3

I am currently developing an application in Javascript in which I will allow the users to add "rules" to the application by the use of a small self-declared programming language. In order to achieve this functionality, I need to be able to parse strings and extract the necessary information. Here are some examples of my language:

Example 1:

SET backgroundColor
MODULE someModule
TO red
WHEN someVariable == 1

Example 2:

SET textSize
TO someObject.size
WHEN 5 + 5 == 10

Example 3:

REMOVE backgroundColor
MODULE someModule
ID 5

Note that although I am making use of newlines in my examples, these rules can also just be formatted to one long string without any newlines.

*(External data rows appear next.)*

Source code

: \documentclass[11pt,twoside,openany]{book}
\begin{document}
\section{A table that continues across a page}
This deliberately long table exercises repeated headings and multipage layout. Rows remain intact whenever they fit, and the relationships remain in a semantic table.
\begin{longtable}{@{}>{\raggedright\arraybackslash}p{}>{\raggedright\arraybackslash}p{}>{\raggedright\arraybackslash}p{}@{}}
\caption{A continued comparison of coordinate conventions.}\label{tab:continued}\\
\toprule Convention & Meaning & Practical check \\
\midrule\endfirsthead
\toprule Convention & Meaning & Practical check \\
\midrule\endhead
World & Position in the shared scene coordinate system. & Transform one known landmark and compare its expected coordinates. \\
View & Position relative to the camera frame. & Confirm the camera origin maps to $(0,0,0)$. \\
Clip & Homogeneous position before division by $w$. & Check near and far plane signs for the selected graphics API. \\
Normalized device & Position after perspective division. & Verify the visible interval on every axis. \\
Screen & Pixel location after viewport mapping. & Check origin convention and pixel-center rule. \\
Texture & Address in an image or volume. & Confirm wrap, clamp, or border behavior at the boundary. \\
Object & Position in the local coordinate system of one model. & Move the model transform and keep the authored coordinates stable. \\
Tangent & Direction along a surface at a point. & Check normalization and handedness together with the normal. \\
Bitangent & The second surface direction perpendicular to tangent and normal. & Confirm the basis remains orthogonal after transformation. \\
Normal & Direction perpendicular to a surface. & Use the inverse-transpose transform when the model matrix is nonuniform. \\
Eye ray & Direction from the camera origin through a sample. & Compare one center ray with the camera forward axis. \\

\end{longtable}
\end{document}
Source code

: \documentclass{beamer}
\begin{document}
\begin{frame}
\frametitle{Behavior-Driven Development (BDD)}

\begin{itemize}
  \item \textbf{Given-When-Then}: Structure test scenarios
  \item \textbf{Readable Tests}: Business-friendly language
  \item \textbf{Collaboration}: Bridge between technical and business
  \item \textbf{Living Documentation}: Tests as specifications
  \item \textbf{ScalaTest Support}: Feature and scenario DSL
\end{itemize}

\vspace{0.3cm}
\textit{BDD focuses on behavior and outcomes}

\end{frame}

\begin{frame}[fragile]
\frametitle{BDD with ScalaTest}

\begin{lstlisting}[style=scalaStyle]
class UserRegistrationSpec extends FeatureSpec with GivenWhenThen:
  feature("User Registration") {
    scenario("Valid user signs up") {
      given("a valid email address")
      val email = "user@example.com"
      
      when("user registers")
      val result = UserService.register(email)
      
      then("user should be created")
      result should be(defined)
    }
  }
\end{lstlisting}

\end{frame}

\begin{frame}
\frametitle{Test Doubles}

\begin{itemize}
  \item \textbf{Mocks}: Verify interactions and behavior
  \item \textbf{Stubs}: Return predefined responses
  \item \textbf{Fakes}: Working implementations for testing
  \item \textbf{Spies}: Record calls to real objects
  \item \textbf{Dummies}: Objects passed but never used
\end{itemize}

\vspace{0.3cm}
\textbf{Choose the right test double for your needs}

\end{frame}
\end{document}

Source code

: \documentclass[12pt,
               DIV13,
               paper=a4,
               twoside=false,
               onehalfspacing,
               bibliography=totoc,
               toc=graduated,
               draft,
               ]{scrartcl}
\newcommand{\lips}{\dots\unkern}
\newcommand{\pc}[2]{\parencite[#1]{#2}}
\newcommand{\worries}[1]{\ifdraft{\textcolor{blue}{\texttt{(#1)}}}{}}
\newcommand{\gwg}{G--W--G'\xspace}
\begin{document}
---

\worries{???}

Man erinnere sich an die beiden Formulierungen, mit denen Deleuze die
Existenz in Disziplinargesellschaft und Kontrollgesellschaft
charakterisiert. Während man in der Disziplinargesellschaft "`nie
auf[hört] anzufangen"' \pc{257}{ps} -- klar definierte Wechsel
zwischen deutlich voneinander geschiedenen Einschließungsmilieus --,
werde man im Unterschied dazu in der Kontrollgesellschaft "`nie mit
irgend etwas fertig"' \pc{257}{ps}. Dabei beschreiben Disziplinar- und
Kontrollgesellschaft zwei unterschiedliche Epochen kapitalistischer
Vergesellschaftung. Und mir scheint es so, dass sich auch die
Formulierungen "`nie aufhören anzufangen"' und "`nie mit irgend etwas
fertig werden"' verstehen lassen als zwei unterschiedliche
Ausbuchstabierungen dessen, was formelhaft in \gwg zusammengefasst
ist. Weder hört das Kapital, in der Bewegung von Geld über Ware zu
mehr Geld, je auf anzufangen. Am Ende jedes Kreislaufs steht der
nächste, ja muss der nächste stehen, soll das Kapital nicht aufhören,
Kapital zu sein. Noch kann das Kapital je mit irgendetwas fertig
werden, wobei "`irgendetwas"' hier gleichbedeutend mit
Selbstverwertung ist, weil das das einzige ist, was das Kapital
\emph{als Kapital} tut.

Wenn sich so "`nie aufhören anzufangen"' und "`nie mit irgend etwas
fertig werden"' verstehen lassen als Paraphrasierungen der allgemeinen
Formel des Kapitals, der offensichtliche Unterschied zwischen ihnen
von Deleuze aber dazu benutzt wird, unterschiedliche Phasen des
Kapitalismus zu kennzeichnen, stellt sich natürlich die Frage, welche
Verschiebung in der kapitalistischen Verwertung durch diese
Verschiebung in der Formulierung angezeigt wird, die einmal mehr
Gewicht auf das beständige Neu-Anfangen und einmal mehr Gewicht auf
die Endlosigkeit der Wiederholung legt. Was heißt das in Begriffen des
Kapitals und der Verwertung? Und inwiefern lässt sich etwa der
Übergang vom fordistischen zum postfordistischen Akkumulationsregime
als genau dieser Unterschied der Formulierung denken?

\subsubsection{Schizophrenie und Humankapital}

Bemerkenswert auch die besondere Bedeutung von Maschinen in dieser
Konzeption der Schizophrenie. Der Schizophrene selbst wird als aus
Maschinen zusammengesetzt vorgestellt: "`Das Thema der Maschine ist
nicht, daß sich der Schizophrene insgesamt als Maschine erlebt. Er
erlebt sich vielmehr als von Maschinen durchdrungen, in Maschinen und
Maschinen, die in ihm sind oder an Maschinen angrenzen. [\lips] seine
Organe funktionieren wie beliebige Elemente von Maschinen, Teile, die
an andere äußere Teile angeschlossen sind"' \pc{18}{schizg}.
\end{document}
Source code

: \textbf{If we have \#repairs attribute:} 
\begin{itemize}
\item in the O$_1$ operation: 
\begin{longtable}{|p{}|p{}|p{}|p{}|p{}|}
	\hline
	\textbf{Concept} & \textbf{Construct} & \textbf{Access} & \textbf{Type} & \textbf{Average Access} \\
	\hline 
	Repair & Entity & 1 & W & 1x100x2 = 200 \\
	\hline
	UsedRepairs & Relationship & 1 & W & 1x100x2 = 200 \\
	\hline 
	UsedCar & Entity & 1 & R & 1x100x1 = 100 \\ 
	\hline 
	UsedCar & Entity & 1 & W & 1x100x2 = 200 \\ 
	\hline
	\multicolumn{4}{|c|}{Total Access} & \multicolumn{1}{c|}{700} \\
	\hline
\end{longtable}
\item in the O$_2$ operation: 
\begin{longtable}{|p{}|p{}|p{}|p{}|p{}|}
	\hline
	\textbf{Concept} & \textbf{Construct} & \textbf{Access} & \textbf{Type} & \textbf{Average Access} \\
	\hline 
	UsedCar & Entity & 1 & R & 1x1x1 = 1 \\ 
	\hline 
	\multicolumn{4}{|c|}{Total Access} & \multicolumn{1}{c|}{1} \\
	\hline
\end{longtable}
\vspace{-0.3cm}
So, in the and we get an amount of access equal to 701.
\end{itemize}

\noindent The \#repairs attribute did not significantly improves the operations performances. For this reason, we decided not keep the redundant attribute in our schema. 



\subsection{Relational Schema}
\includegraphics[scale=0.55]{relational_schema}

As you can observe, it is an SQL-like language in which I make use of capitalized keywords. There are several combinations of keywords possible, just like SQL, but it is definetly not a huge language. After each keyword, the user can just write any simple Javascript expressions. This is important. I know one should usually write a parser, but in this case I do not think it is appropriate to reinvent the wheel and write a parser that can parse Javascript. Especially because, apart from these Javascript expressions, the language is rather simple/limited, it would be ideal if there is a more simple approach to tackling this problem.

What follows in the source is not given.